- Brief
Below are some records; quote exactly the lines from the one that contains "strings can use" through the one that contains "to debug, so", inclusive, and no others.

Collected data
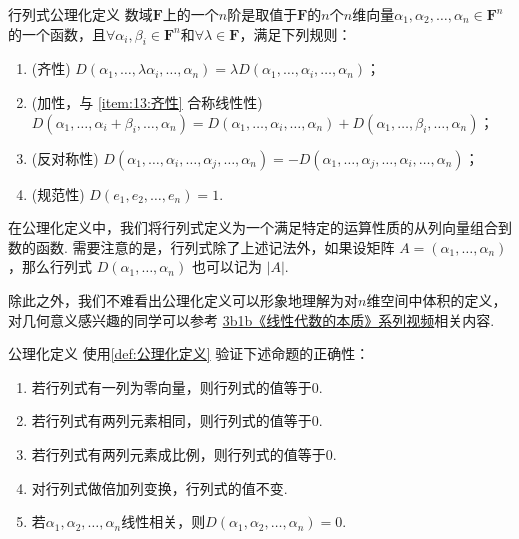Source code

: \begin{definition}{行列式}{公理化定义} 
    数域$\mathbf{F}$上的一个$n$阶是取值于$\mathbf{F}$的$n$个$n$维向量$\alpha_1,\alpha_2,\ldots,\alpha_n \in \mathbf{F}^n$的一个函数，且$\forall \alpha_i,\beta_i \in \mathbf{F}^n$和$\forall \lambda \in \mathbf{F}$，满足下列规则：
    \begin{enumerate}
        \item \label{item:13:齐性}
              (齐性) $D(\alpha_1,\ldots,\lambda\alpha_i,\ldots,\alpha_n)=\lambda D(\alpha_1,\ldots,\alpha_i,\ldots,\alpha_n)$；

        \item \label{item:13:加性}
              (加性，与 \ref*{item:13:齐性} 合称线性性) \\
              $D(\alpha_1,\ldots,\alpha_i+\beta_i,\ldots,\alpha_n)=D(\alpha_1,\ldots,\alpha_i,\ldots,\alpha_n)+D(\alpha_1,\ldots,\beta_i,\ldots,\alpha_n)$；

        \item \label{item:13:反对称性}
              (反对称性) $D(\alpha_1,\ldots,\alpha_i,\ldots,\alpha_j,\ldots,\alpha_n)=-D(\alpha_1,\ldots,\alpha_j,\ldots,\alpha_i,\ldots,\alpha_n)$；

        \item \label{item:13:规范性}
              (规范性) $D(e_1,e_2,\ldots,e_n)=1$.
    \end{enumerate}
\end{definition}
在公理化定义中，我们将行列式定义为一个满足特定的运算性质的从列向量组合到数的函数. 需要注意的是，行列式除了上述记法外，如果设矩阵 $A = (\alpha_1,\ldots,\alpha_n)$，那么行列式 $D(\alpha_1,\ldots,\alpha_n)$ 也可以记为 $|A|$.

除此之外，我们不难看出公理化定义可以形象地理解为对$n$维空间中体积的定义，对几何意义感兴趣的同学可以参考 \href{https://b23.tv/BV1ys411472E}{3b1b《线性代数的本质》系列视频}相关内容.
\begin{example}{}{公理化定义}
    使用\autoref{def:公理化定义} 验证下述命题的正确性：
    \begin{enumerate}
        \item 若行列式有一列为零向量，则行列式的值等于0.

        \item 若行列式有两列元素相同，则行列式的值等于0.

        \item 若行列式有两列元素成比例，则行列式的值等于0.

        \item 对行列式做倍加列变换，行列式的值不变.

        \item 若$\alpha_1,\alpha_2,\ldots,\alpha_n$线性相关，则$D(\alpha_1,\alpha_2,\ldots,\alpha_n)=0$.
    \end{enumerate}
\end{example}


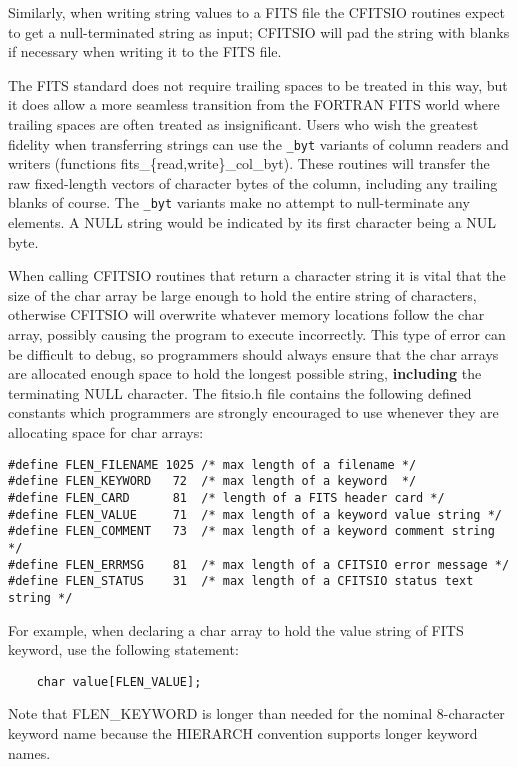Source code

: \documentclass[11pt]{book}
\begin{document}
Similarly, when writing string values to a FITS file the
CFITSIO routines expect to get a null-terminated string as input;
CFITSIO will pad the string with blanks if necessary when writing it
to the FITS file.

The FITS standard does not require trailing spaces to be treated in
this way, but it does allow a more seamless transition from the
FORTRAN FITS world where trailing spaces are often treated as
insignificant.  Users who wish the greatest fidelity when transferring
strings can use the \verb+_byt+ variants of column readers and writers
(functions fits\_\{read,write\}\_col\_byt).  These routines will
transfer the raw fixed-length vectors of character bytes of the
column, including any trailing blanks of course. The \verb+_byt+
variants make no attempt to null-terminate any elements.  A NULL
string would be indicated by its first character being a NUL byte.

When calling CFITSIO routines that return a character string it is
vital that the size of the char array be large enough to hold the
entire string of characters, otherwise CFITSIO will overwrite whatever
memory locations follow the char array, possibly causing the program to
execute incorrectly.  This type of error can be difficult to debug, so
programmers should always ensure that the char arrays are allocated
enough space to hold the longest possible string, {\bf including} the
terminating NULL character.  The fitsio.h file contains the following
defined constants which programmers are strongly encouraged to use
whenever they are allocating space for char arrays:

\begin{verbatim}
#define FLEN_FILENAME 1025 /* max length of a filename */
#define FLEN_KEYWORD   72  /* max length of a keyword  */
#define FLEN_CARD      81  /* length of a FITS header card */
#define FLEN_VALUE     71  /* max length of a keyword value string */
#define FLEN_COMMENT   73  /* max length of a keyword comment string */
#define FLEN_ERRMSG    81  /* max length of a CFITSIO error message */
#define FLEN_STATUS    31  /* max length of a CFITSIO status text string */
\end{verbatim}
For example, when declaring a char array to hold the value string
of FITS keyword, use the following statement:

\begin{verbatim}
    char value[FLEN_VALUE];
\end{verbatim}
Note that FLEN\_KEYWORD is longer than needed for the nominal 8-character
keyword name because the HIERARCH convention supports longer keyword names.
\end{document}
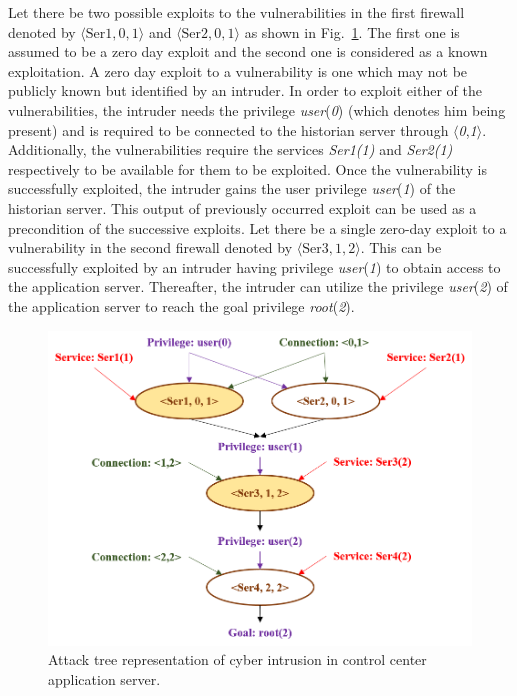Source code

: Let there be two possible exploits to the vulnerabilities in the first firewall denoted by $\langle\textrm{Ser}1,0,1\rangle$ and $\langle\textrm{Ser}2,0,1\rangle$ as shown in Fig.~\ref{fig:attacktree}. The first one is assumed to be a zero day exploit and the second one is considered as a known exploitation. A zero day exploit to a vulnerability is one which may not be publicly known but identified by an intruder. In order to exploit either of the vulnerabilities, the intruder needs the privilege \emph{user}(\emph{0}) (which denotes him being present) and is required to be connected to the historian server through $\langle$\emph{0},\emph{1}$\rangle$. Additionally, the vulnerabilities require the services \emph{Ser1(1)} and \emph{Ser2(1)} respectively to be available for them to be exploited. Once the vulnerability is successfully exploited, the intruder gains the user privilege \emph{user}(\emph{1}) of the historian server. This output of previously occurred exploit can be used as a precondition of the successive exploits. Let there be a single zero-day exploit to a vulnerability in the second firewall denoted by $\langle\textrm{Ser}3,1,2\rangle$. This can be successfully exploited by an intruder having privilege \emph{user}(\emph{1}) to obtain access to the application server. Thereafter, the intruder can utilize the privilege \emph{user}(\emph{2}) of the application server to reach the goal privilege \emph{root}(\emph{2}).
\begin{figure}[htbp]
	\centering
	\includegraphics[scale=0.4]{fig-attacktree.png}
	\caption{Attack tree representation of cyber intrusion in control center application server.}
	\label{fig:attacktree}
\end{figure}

- Output of the task
strings can use the \verb+_byt+ variants of column readers and writers
(functions fits\_\{read,write\}\_col\_byt).  These routines will
transfer the raw fixed-length vectors of character bytes of the
column, including any trailing blanks of course. The \verb+_byt+
variants make no attempt to null-terminate any elements.  A NULL
string would be indicated by its first character being a NUL byte.

When calling CFITSIO routines that return a character string it is
vital that the size of the char array be large enough to hold the
entire string of characters, otherwise CFITSIO will overwrite whatever
memory locations follow the char array, possibly causing the program to
execute incorrectly.  This type of error can be difficult to debug, so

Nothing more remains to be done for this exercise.